### MATERIAL FOR THIS TASK

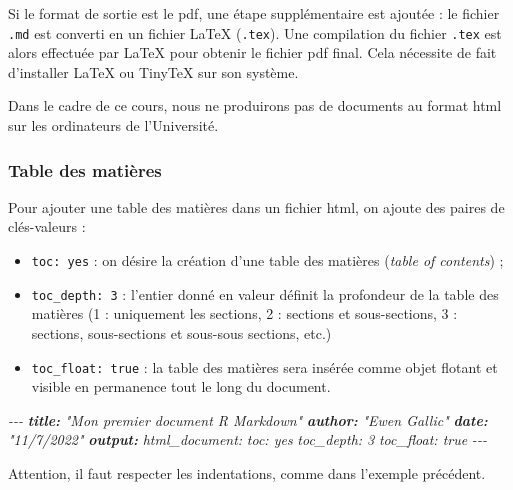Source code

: \documentclass[
  11pt,
]{book}
\newenvironment{Shaded}{\begin{snugshade}}{\end{snugshade}}
\newcommand{\AnnotationTok}[1]{\textcolor[rgb]{0.56,0.35,0.01}{\textbf{\textit{#1}}}}
\newcommand{\CommentTok}[1]{\textcolor[rgb]{0.56,0.35,0.01}{\textit{#1}}}
\providecommand{\tightlist}{%
  \setlength{\itemsep}{0pt}\setlength{\parskip}{0pt}}
\numberwithin{equation}{section}
\numberwithin{countremarque}{section}
\newenvironment{notebox}{
  \begin{tcolorbox}[breakable, colback=jaune,coltext=black,
                  colframe=grisfonce]}
 {\end{tcolorbox}}
\begin{document}
Si le format de sortie est le pdf, une étape supplémentaire est ajoutée : le fichier \texttt{.md} est converti en un fichier LaTeX (\texttt{.tex}). Une compilation du fichier \texttt{.tex} est alors effectuée par LaTeX pour obtenir le fichier pdf final. Cela nécessite de fait d'installer LaTeX ou TinyTeX sur son système.

\begin{notebox}
Dans le cadre de ce cours, nous ne produirons pas de documents au format html sur les ordinateurs de l'Université.

\end{notebox}

\hypertarget{table-des-matiuxe8res}{%
\subsubsection{Table des matières}\label{table-des-matiuxe8res}}

Pour ajouter une table des matières dans un fichier html, on ajoute des paires de clés-valeurs :

\begin{itemize}
\tightlist
\item
  \texttt{toc:\ yes} : on désire la création d'une table des matières (\emph{table of contents}) ;
\item
  \texttt{toc\_depth:\ 3} : l'entier donné en valeur définit la profondeur de la table des matières (1 : uniquement les sections, 2 : sections et sous-sections, 3 : sections, sous-sections et sous-sous sections, etc.)
\item
  \texttt{toc\_float:\ true} : la table des matières sera insérée comme objet flotant et visible en permanence tout le long du document.
\end{itemize}

\begin{Shaded}
\begin{Highlighting}[]
\CommentTok{{-}{-}{-}}
\AnnotationTok{title:}\CommentTok{ "Mon premier document R Markdown"}
\AnnotationTok{author:}\CommentTok{ "Ewen Gallic"}
\AnnotationTok{date:}\CommentTok{ "11/7/2022"}
\AnnotationTok{output:}\CommentTok{ html\_document:}
\CommentTok{    toc: yes}
\CommentTok{    toc\_depth: 3}
\CommentTok{    toc\_float: true}
\CommentTok{{-}{-}{-}}
\end{Highlighting}
\end{Shaded}

\begin{notebox}
Attention, il faut respecter les indentations, comme dans l'exemple précédent.

\end{notebox}
\end{document}
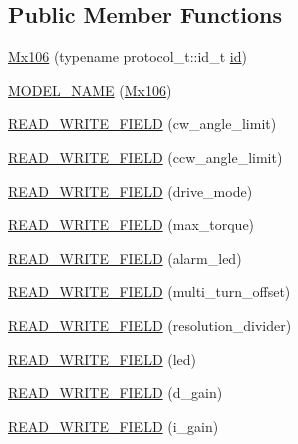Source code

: \subsection*{Public Member Functions}
\begin{DoxyCompactItemize}
\item 
\hyperlink{classdynamixel_1_1servos_1_1_mx106_a184741dcdff7d84954ade3e11991950d}{Mx106} (typename protocol\+\_\+t\+::id\+\_\+t \hyperlink{classdynamixel_1_1servos_1_1_servo_a2d022081672e25a7bb57b76706e1cc57}{id})
\item 
\hyperlink{classdynamixel_1_1servos_1_1_mx106_a62132a7010a8803253cd6733c2a4c348}{M\+O\+D\+E\+L\+\_\+\+N\+A\+ME} (\hyperlink{classdynamixel_1_1servos_1_1_mx106}{Mx106})
\item 
\hyperlink{classdynamixel_1_1servos_1_1_mx106_a51923345707aaaf521c92db51b046ad3}{R\+E\+A\+D\+\_\+\+W\+R\+I\+T\+E\+\_\+\+F\+I\+E\+LD} (cw\+\_\+angle\+\_\+limit)
\item 
\hyperlink{classdynamixel_1_1servos_1_1_mx106_a0ff6915f624e389fb1084d510b127f89}{R\+E\+A\+D\+\_\+\+W\+R\+I\+T\+E\+\_\+\+F\+I\+E\+LD} (ccw\+\_\+angle\+\_\+limit)
\item 
\hyperlink{classdynamixel_1_1servos_1_1_mx106_a9832c95a40e9f62debd1e3b7af152ea7}{R\+E\+A\+D\+\_\+\+W\+R\+I\+T\+E\+\_\+\+F\+I\+E\+LD} (drive\+\_\+mode)
\item 
\hyperlink{classdynamixel_1_1servos_1_1_mx106_acb865eeab49a936e12f4fc7860f5bc56}{R\+E\+A\+D\+\_\+\+W\+R\+I\+T\+E\+\_\+\+F\+I\+E\+LD} (max\+\_\+torque)
\item 
\hyperlink{classdynamixel_1_1servos_1_1_mx106_a5449c62f52d39a641bef1ed2595aa4e6}{R\+E\+A\+D\+\_\+\+W\+R\+I\+T\+E\+\_\+\+F\+I\+E\+LD} (alarm\+\_\+led)
\item 
\hyperlink{classdynamixel_1_1servos_1_1_mx106_ac6664ff789a4d28db9e0a9e3370c1670}{R\+E\+A\+D\+\_\+\+W\+R\+I\+T\+E\+\_\+\+F\+I\+E\+LD} (multi\+\_\+turn\+\_\+offset)
\item 
\hyperlink{classdynamixel_1_1servos_1_1_mx106_a0346932faf6dfd8f3a9598c5966560f9}{R\+E\+A\+D\+\_\+\+W\+R\+I\+T\+E\+\_\+\+F\+I\+E\+LD} (resolution\+\_\+divider)
\item 
\hyperlink{classdynamixel_1_1servos_1_1_mx106_a90c9736060b38f693e8b3c5c7078decd}{R\+E\+A\+D\+\_\+\+W\+R\+I\+T\+E\+\_\+\+F\+I\+E\+LD} (led)
\item 
\hyperlink{classdynamixel_1_1servos_1_1_mx106_a04f540f8b24808e523c0f9b4159f3ee6}{R\+E\+A\+D\+\_\+\+W\+R\+I\+T\+E\+\_\+\+F\+I\+E\+LD} (d\+\_\+gain)
\item 
\hyperlink{classdynamixel_1_1servos_1_1_mx106_ad9df6d41f53cc1135e7867bc08717a14}{R\+E\+A\+D\+\_\+\+W\+R\+I\+T\+E\+\_\+\+F\+I\+E\+LD} (i\+\_\+gain)

\end{DoxyCompactItemize}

### TASK BRIEF
Gather each line in the data that holds the string "DoxyCompactItemize".

### SOLVED EXERCISE
\begin{DoxyCompactItemize}
\end{DoxyCompactItemize}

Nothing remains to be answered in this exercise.